O que pretende esta tal camada da burocracia operária? Essencialmente, na medida em que isso seja possível, conter os aspectos mais repulsivos do capitalismo, sem comprometer a vigência desse mesmo capitalismo. A sua função, a sua pulsão essencial, é para negociar, e não para impor pela força da classe trabalhadora organizada. Em razão disso, quando se vê numa posição em que chegou ao poder com um programa que busca pateticamente propor à burguesia que não revolucione permanentemente os meios de produção, e permita à mal designada classe média não ir parar ao salário mínimo, e ao merceeiro não bater com a porta da loja para ir suplicar emprego ao dono do hipermercado com que não pode competir que lhe dê trabalho, esta camada conciliatória da burocracia operária e da pequena burguesia vê-se perante um dilema: ou aplicar o programa que a burguesia já tinha, ou aplicar o programa do proletariado revolucionário. E cederá sempre à classe que tiver mais força para lho ditar.

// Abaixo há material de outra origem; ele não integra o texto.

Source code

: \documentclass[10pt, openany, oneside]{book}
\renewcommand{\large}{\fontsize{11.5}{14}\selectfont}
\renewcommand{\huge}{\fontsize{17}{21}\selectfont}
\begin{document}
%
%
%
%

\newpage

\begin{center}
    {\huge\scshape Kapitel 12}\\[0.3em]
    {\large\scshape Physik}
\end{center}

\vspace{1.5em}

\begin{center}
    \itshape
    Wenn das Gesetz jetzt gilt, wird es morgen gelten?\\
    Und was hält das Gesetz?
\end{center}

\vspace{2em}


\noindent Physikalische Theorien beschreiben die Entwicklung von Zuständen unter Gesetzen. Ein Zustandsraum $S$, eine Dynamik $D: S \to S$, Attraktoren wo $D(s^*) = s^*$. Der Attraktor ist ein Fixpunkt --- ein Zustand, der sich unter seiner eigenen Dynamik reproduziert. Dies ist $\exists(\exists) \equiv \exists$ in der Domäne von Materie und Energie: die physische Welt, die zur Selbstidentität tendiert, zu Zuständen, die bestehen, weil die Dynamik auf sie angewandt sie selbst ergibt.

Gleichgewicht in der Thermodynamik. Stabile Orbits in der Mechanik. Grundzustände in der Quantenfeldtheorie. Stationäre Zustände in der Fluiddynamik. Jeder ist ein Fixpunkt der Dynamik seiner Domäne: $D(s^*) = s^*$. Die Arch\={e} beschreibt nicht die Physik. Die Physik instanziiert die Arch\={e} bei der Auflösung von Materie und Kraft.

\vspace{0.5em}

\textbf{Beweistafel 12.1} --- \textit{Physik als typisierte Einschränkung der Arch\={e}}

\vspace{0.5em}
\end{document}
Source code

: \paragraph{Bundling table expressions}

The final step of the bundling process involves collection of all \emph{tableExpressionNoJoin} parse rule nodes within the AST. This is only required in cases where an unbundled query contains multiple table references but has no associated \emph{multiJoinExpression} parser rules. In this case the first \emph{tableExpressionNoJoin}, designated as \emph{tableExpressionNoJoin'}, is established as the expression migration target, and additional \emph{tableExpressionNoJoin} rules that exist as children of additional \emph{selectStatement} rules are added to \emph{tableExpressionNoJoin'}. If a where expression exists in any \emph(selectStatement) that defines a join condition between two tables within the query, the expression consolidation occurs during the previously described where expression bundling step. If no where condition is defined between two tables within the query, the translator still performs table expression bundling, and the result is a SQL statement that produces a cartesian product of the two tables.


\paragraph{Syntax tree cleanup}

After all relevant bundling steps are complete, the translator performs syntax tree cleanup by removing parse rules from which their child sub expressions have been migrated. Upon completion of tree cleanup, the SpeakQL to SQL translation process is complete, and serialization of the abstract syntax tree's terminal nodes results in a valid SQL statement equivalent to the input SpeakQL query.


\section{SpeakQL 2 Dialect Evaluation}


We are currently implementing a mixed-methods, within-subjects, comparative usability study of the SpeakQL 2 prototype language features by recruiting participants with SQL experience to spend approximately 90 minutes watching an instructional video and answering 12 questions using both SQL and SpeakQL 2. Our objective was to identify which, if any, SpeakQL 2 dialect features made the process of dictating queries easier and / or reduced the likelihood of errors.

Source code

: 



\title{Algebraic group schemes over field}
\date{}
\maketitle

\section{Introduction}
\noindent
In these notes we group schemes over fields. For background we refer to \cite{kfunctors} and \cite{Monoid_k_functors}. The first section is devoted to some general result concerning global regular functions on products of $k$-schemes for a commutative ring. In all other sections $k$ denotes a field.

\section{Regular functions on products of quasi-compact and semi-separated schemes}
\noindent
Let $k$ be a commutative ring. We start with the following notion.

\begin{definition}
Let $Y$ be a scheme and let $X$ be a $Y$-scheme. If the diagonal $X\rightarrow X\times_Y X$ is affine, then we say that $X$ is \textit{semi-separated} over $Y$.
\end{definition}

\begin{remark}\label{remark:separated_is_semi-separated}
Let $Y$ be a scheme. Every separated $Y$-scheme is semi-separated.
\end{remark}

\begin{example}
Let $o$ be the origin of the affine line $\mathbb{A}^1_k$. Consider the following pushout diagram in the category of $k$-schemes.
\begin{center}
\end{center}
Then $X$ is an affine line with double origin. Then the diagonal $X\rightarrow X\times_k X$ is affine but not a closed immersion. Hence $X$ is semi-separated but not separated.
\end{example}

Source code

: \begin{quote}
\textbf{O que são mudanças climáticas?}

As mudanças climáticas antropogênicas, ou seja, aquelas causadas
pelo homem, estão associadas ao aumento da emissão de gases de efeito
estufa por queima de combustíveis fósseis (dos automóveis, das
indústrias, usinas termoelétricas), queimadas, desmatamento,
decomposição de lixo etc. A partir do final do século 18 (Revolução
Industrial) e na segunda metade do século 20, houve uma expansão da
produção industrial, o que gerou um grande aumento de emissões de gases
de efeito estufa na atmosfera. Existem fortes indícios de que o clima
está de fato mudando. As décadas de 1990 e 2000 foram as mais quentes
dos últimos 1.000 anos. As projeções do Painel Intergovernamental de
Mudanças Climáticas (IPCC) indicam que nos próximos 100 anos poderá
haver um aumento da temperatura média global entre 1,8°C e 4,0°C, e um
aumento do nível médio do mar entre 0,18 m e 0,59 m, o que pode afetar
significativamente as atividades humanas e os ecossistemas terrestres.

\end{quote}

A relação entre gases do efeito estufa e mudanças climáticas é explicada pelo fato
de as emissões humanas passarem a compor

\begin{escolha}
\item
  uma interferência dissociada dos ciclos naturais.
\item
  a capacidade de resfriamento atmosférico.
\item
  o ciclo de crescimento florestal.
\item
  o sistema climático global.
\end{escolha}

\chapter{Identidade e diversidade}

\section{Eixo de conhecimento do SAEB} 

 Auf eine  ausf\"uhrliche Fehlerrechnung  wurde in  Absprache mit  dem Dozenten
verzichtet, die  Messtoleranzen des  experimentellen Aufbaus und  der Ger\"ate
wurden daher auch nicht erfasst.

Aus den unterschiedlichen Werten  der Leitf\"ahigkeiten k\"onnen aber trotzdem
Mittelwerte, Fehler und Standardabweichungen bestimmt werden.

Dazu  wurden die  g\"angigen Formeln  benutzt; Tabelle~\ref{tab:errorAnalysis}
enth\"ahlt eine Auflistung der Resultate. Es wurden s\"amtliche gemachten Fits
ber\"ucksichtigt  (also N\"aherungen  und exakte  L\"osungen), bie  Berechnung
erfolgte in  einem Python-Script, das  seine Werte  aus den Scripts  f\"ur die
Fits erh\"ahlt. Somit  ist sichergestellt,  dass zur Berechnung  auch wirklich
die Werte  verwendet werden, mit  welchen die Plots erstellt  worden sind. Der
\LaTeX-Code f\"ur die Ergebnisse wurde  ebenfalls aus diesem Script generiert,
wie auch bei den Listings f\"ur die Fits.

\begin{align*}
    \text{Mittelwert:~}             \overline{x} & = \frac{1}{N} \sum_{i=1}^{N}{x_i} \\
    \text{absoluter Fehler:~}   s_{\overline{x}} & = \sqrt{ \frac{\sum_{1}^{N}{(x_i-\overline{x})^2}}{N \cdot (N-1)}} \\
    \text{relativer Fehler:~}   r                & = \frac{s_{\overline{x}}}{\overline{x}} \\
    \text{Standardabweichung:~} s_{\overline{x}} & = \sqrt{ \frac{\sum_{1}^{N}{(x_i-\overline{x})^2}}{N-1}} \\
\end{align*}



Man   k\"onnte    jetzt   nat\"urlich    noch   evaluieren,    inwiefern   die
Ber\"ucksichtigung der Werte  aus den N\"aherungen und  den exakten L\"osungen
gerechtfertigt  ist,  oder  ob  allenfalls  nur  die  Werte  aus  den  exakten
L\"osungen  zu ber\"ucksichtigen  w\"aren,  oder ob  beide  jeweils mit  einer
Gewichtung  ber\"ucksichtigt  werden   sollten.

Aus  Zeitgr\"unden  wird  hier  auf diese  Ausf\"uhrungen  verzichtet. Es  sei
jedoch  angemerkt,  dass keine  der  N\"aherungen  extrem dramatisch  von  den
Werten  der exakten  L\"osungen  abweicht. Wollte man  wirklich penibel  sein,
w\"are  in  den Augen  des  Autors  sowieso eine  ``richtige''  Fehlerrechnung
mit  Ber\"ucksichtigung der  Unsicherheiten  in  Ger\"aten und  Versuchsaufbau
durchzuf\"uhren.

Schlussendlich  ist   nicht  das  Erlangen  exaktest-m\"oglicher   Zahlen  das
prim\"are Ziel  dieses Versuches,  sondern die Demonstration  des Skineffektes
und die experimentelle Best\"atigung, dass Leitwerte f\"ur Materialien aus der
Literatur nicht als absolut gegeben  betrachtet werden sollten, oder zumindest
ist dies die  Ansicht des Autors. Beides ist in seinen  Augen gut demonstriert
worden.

A compreensão deste fenómeno é absoluta por parte da burguesia e do imperialismo. Deram provas claras disso mesmo nos últimos dias. Mesmo perante um Governo que só quer negociar, que promete honrar todos os compromissos com o BCE e o FMI, que assegura querer ficar no euro, que faz juras de amor eterno à União Europeia, e se aliou à direita conservadora em busca de uma plataforma governativa cujo ponto de unidade seja a reestruturação da dívida [3] , a reacção foi inclemente: Schäuble e Merkel dizem que a Alemanha não se deixa chantagear; Vítor Constâncio ameaçou fechar a torneira do BCE; o ataque especulativo à bolsa ateniense, a fuga de capitais, as invectivas, as pressões, tudo, numa reacção absolutamente destemperada a duas ou três medidas que em nada comprometem o essencial das políticas prosseguidas pelos governos anteriores (cessação das privatizações em curso sem qualquer nacionalização, aumento gradual do salário mínimo, fornecimento gratuito de electricidade a famílias carenciadas), atestam que o que se passou efectivamente não é o que realmente importa nas contas da burguesia, mas sim o que está revelado no que se passou: o crescente descontentamento, ainda desordenado, ainda desorganizado, ainda inconsciente das suas tarefas históricas e do modo de as concretizar, que amplas camadas das classes populares demonstraram ao votar expressivamente no Syriza. Na medida em que o proletariado grego souber transformar o exaspero que esta votação expressou em força material organizada, no plano da organização sindical, das organizações de moradores, das organizações de juventude, etc., conseguir fazê-lo (o Syriza, prova-o o evidente eleitoralismo das suas proposta e a irrelevância das suas posições na organização popular, não o fará), o Governo pequeno-burguês, hesitante, tremebundo, agora eleito, pode ser tentado a assumir de forma consequente a causa do proletariado, com tudo o que isso comporta de ruptura anti-imperialista com a UE e o euro. A burguesia percebe isso. O Partido Comunista da Grécia, cuja linha de organização de movimentos populares aparece bem expressa no seu Programa Político [4] , também percebe isso. Aquele que conseguir, primeiro, concretizar as suas tarefas,sairá vitorioso.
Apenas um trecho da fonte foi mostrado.